[Supplied data]:

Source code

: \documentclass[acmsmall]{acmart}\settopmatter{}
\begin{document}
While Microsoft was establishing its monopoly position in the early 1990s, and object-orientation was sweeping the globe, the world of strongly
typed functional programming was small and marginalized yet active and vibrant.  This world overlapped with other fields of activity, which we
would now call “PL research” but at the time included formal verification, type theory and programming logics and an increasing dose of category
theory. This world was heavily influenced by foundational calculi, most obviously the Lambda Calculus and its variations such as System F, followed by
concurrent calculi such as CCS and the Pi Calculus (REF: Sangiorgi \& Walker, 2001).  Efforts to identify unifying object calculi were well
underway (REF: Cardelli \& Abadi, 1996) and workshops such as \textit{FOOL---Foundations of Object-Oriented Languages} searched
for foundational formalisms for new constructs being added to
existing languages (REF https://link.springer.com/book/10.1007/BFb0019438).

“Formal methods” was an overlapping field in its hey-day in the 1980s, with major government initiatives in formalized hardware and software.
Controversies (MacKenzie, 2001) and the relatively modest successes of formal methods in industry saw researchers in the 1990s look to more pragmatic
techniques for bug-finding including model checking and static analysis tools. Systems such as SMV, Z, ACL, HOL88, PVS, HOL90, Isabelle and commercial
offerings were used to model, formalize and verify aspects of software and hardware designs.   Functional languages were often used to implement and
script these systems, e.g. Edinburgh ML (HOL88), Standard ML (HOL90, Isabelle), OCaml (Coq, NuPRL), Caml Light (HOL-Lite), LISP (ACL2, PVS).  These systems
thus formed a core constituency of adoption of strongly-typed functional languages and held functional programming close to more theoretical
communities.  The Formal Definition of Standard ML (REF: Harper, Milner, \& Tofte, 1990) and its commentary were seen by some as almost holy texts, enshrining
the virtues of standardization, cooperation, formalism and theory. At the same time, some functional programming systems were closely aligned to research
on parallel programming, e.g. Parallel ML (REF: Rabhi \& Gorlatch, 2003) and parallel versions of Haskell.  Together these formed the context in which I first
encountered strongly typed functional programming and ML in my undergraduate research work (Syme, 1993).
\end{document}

[What to work on]: Search the entries for the word "such", then list each line that holds it.

[Response to the task]:
theory. This world was heavily influenced by foundational calculi, most obviously the Lambda Calculus and its variations such as System F, followed by
concurrent calculi such as CCS and the Pi Calculus (REF: Sangiorgi \& Walker, 2001).  Efforts to identify unifying object calculi were well
underway (REF: Cardelli \& Abadi, 1996) and workshops such as \textit{FOOL---Foundations of Object-Oriented Languages} searched
techniques for bug-finding including model checking and static analysis tools. Systems such as SMV, Z, ACL, HOL88, PVS, HOL90, Isabelle and commercial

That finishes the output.